(THE INPUT begins)

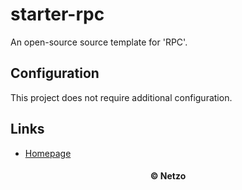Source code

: # starter-rpc

An open-source source template for 'RPC'.

## Configuration

This project does not require additional configuration.

## Links

- [Homepage](https://app.netzo.io/templates/starter-rpc)

<div align="center">
  <h4>© Netzo</h4>
</div>
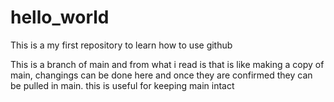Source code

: # hello_world
This is a my first repository to learn how to use github

This is a branch of main and from what i read is that is like making a copy of main, changings  can be done here and once they are confirmed they can be pulled in main.
this is useful for keeping main intact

(THE INPUT ends)

■ WHAT TO PRODUCE
When copying the entries above, keep each word as it is and exclude any image.

■ SOLVED PROBLEM
Source code

: # starter-rpc

An open-source source template for 'RPC'.

## Configuration

This project does not require additional configuration.

## Links

- [Homepage](https://app.netzo.io/templates/starter-rpc)

<div align="center">
  <h4>© Netzo</h4>
</div>
Source code

: # hello_world
This is a my first repository to learn how to use github

This is a branch of main and from what i read is that is like making a copy of main, changings  can be done here and once they are confirmed they can be pulled in main.
this is useful for keeping main intact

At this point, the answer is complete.